Every record must come back unchanged, apart from the pictures, which are dropped.

Saved entries:
--------
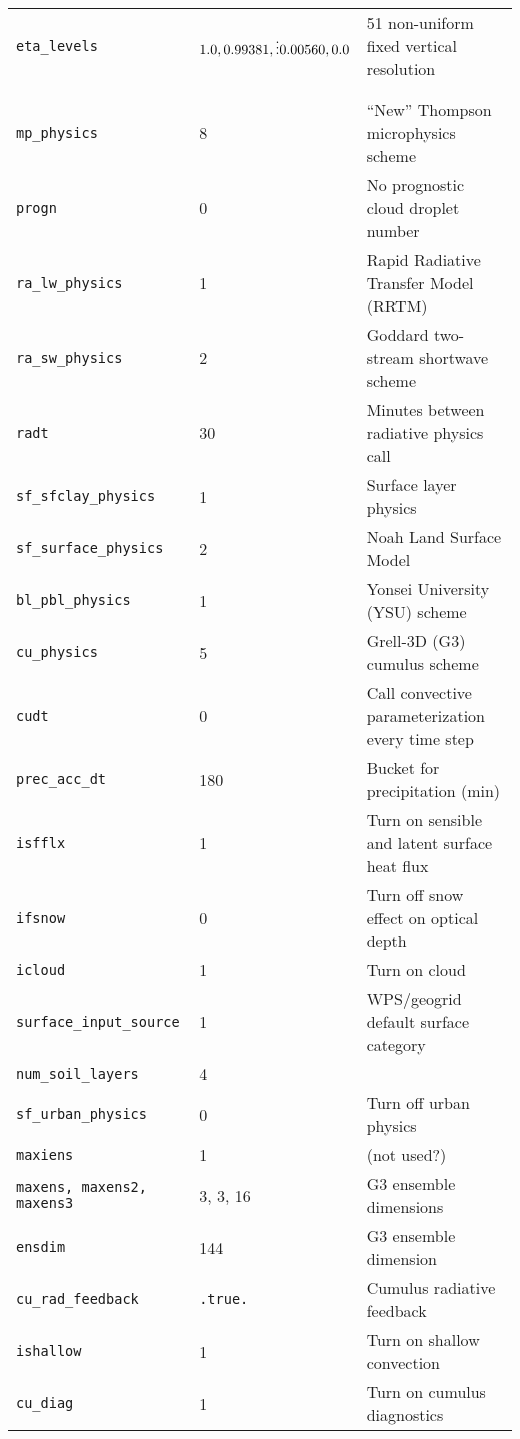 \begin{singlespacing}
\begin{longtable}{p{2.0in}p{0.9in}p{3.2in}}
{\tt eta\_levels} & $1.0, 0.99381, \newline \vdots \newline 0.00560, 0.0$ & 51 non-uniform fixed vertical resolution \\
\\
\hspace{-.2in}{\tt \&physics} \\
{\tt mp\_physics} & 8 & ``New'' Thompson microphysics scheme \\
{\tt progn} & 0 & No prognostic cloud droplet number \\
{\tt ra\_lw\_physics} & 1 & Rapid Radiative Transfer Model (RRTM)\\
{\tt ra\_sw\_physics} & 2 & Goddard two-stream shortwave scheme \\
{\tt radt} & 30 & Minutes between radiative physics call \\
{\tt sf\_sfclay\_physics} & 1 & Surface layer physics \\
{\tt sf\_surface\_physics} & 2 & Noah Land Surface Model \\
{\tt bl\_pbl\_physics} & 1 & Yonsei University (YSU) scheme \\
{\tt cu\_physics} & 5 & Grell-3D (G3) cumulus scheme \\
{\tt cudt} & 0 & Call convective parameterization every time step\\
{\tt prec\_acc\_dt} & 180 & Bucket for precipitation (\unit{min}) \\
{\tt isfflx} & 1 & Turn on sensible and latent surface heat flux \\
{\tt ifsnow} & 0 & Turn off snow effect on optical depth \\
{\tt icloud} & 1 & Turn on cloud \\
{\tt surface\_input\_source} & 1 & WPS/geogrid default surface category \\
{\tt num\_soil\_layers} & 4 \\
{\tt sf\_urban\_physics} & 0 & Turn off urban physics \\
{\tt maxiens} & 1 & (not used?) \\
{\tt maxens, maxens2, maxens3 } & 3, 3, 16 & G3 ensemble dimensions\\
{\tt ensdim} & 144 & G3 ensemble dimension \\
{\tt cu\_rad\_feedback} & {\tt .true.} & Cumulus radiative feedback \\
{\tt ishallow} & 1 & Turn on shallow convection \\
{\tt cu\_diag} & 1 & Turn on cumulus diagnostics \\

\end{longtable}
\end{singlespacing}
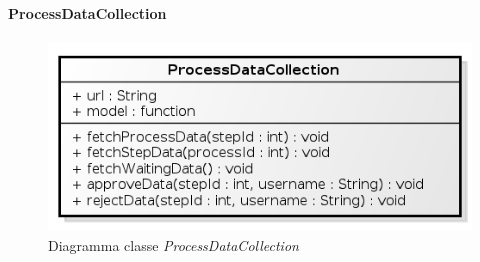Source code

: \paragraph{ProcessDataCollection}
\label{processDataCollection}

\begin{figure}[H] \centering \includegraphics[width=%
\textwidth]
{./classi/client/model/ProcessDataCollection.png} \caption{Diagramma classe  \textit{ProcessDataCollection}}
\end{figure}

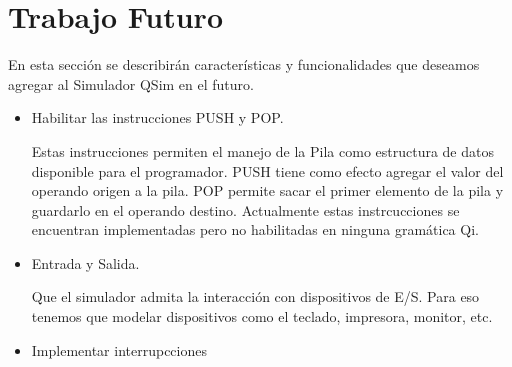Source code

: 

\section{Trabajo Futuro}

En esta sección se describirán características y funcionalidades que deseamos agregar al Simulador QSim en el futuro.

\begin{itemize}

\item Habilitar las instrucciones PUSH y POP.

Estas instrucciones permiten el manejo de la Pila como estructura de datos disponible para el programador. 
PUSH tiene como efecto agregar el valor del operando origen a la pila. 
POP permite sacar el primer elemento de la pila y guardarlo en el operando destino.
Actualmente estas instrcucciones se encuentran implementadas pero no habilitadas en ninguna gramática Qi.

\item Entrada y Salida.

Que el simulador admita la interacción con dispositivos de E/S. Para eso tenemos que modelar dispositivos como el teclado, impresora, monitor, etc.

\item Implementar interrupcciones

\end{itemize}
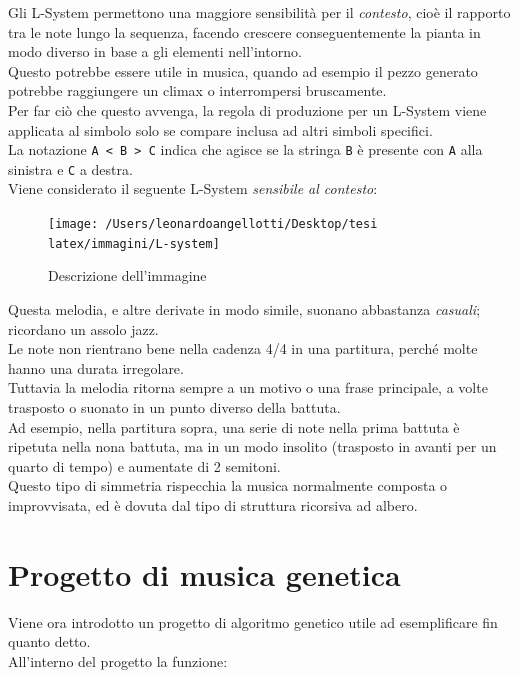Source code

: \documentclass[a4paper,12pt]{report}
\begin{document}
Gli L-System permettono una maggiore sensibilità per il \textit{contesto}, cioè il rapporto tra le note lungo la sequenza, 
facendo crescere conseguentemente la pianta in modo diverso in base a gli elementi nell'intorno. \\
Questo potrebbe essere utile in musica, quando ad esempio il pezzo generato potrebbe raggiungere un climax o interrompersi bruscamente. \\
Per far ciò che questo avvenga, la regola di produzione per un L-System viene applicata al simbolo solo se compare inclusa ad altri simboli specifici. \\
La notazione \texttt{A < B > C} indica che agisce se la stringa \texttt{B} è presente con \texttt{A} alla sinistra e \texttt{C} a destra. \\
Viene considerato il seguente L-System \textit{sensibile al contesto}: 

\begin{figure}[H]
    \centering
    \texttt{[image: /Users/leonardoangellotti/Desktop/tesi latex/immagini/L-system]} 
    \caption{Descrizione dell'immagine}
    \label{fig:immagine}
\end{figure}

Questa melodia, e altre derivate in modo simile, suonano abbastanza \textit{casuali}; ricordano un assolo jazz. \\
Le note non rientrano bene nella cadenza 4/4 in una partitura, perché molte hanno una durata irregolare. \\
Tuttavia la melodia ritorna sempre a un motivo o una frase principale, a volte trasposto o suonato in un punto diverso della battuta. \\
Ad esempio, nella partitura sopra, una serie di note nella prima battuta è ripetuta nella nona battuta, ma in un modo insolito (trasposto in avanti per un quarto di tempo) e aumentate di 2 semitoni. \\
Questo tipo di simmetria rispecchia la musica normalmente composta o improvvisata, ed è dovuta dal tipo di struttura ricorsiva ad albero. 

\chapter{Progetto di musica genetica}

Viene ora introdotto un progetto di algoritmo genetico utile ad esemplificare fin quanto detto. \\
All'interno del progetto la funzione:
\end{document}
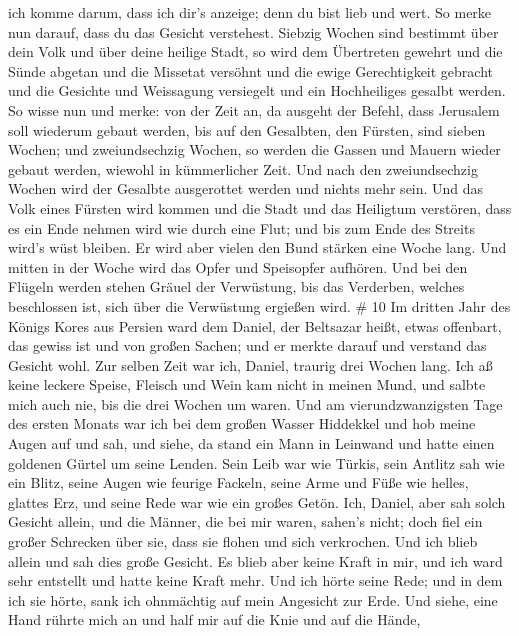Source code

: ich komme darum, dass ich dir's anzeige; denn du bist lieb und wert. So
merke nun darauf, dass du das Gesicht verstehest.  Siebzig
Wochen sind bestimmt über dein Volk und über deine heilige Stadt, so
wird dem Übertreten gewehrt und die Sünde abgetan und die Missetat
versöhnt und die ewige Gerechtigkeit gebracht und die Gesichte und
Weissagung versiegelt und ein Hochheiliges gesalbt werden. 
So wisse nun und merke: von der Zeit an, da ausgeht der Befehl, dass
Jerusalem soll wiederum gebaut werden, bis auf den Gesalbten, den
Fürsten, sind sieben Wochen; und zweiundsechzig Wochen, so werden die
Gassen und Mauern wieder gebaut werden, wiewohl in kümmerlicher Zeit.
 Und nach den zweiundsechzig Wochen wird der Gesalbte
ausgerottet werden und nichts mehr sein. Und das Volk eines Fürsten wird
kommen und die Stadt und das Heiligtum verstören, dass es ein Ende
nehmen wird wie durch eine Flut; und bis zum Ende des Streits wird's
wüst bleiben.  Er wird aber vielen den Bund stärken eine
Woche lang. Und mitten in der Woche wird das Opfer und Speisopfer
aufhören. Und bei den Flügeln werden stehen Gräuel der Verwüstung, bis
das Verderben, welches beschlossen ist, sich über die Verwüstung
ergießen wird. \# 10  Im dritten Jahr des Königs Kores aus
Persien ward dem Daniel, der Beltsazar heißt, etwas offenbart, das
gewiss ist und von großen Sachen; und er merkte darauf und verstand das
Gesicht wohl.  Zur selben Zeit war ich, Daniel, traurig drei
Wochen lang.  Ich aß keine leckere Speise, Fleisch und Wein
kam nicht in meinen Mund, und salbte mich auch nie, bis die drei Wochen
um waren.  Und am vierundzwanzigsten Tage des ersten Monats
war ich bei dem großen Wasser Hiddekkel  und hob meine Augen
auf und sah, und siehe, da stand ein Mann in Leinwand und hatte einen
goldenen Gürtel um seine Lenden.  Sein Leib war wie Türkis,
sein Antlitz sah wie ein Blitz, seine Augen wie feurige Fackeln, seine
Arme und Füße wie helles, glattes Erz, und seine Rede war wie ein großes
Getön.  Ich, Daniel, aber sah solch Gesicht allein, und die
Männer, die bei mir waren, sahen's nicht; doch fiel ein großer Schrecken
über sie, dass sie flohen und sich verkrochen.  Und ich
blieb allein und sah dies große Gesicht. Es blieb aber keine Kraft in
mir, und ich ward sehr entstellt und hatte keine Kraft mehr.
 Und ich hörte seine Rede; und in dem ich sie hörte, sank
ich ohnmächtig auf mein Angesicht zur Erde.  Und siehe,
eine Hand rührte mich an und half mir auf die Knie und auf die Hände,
--------
Task answer:
 \begin{singlespacing}
\begin{longtable}{p{2.0in}p{0.9in}p{3.2in}}
{\tt eta\_levels} & $1.0, 0.99381, \newline \vdots \newline 0.00560, 0.0$ & 51 non-uniform fixed vertical resolution \\
\\
\hspace{-.2in}{\tt \&physics} \\
{\tt mp\_physics} & 8 & ``New'' Thompson microphysics scheme \\
{\tt progn} & 0 & No prognostic cloud droplet number \\
{\tt ra\_lw\_physics} & 1 & Rapid Radiative Transfer Model (RRTM)\\
{\tt ra\_sw\_physics} & 2 & Goddard two-stream shortwave scheme \\
{\tt radt} & 30 & Minutes between radiative physics call \\
{\tt sf\_sfclay\_physics} & 1 & Surface layer physics \\
{\tt sf\_surface\_physics} & 2 & Noah Land Surface Model \\
{\tt bl\_pbl\_physics} & 1 & Yonsei University (YSU) scheme \\
{\tt cu\_physics} & 5 & Grell-3D (G3) cumulus scheme \\
{\tt cudt} & 0 & Call convective parameterization every time step\\
{\tt prec\_acc\_dt} & 180 & Bucket for precipitation (\unit{min}) \\
{\tt isfflx} & 1 & Turn on sensible and latent surface heat flux \\
{\tt ifsnow} & 0 & Turn off snow effect on optical depth \\
{\tt icloud} & 1 & Turn on cloud \\
{\tt surface\_input\_source} & 1 & WPS/geogrid default surface category \\
{\tt num\_soil\_layers} & 4 \\
{\tt sf\_urban\_physics} & 0 & Turn off urban physics \\
{\tt maxiens} & 1 & (not used?) \\
{\tt maxens, maxens2, maxens3 } & 3, 3, 16 & G3 ensemble dimensions\\
{\tt ensdim} & 144 & G3 ensemble dimension \\
{\tt cu\_rad\_feedback} & {\tt .true.} & Cumulus radiative feedback \\
{\tt ishallow} & 1 & Turn on shallow convection \\
{\tt cu\_diag} & 1 & Turn on cumulus diagnostics \\

\end{longtable}
\end{singlespacing}
Source code

: \paragraph{ProcessDataCollection}
\label{processDataCollection}

\begin{figure}[H] \centering \includegraphics[width=%
\textwidth]
{./classi/client/model/ProcessDataCollection.png} \caption{Diagramma classe  \textit{ProcessDataCollection}}
\end{figure}

Source code

: 

\section{Trabajo Futuro}

En esta sección se describirán características y funcionalidades que deseamos agregar al Simulador QSim en el futuro.

\begin{itemize}

\item Habilitar las instrucciones PUSH y POP.

Estas instrucciones permiten el manejo de la Pila como estructura de datos disponible para el programador. 
PUSH tiene como efecto agregar el valor del operando origen a la pila. 
POP permite sacar el primer elemento de la pila y guardarlo en el operando destino.
Actualmente estas instrcucciones se encuentran implementadas pero no habilitadas en ninguna gramática Qi.

\item Entrada y Salida.

Que el simulador admita la interacción con dispositivos de E/S. Para eso tenemos que modelar dispositivos como el teclado, impresora, monitor, etc.

\item Implementar interrupcciones

\end{itemize}
Source code

: \documentclass[a4paper,12pt]{report}
\begin{document}
Gli L-System permettono una maggiore sensibilità per il \textit{contesto}, cioè il rapporto tra le note lungo la sequenza, 
facendo crescere conseguentemente la pianta in modo diverso in base a gli elementi nell'intorno. \\
Questo potrebbe essere utile in musica, quando ad esempio il pezzo generato potrebbe raggiungere un climax o interrompersi bruscamente. \\
Per far ciò che questo avvenga, la regola di produzione per un L-System viene applicata al simbolo solo se compare inclusa ad altri simboli specifici. \\
La notazione \texttt{A < B > C} indica che agisce se la stringa \texttt{B} è presente con \texttt{A} alla sinistra e \texttt{C} a destra. \\
Viene considerato il seguente L-System \textit{sensibile al contesto}: 

\begin{figure}[H]
    \centering
    \texttt{[image: /Users/leonardoangellotti/Desktop/tesi latex/immagini/L-system]} 
    \caption{Descrizione dell'immagine}
    \label{fig:immagine}
\end{figure}

Questa melodia, e altre derivate in modo simile, suonano abbastanza \textit{casuali}; ricordano un assolo jazz. \\
Le note non rientrano bene nella cadenza 4/4 in una partitura, perché molte hanno una durata irregolare. \\
Tuttavia la melodia ritorna sempre a un motivo o una frase principale, a volte trasposto o suonato in un punto diverso della battuta. \\
Ad esempio, nella partitura sopra, una serie di note nella prima battuta è ripetuta nella nona battuta, ma in un modo insolito (trasposto in avanti per un quarto di tempo) e aumentate di 2 semitoni. \\
Questo tipo di simmetria rispecchia la musica normalmente composta o improvvisata, ed è dovuta dal tipo di struttura ricorsiva ad albero. 

\chapter{Progetto di musica genetica}

Viene ora introdotto un progetto di algoritmo genetico utile ad esemplificare fin quanto detto. \\
All'interno del progetto la funzione:
\end{document}
Source code

: ich komme darum, dass ich dir's anzeige; denn du bist lieb und wert. So
merke nun darauf, dass du das Gesicht verstehest.  Siebzig
Wochen sind bestimmt über dein Volk und über deine heilige Stadt, so
wird dem Übertreten gewehrt und die Sünde abgetan und die Missetat
versöhnt und die ewige Gerechtigkeit gebracht und die Gesichte und
Weissagung versiegelt und ein Hochheiliges gesalbt werden. 
So wisse nun und merke: von der Zeit an, da ausgeht der Befehl, dass
Jerusalem soll wiederum gebaut werden, bis auf den Gesalbten, den
Fürsten, sind sieben Wochen; und zweiundsechzig Wochen, so werden die
Gassen und Mauern wieder gebaut werden, wiewohl in kümmerlicher Zeit.
 Und nach den zweiundsechzig Wochen wird der Gesalbte
ausgerottet werden und nichts mehr sein. Und das Volk eines Fürsten wird
kommen und die Stadt und das Heiligtum verstören, dass es ein Ende
nehmen wird wie durch eine Flut; und bis zum Ende des Streits wird's
wüst bleiben.  Er wird aber vielen den Bund stärken eine
Woche lang. Und mitten in der Woche wird das Opfer und Speisopfer
aufhören. Und bei den Flügeln werden stehen Gräuel der Verwüstung, bis
das Verderben, welches beschlossen ist, sich über die Verwüstung
ergießen wird. \# 10  Im dritten Jahr des Königs Kores aus
Persien ward dem Daniel, der Beltsazar heißt, etwas offenbart, das
gewiss ist und von großen Sachen; und er merkte darauf und verstand das
Gesicht wohl.  Zur selben Zeit war ich, Daniel, traurig drei
Wochen lang.  Ich aß keine leckere Speise, Fleisch und Wein
kam nicht in meinen Mund, und salbte mich auch nie, bis die drei Wochen
um waren.  Und am vierundzwanzigsten Tage des ersten Monats
war ich bei dem großen Wasser Hiddekkel  und hob meine Augen
auf und sah, und siehe, da stand ein Mann in Leinwand und hatte einen
goldenen Gürtel um seine Lenden.  Sein Leib war wie Türkis,
sein Antlitz sah wie ein Blitz, seine Augen wie feurige Fackeln, seine
Arme und Füße wie helles, glattes Erz, und seine Rede war wie ein großes
Getön.  Ich, Daniel, aber sah solch Gesicht allein, und die
Männer, die bei mir waren, sahen's nicht; doch fiel ein großer Schrecken
über sie, dass sie flohen und sich verkrochen.  Und ich
blieb allein und sah dies große Gesicht. Es blieb aber keine Kraft in
mir, und ich ward sehr entstellt und hatte keine Kraft mehr.
 Und ich hörte seine Rede; und in dem ich sie hörte, sank
ich ohnmächtig auf mein Angesicht zur Erde.  Und siehe,
eine Hand rührte mich an und half mir auf die Knie und auf die Hände,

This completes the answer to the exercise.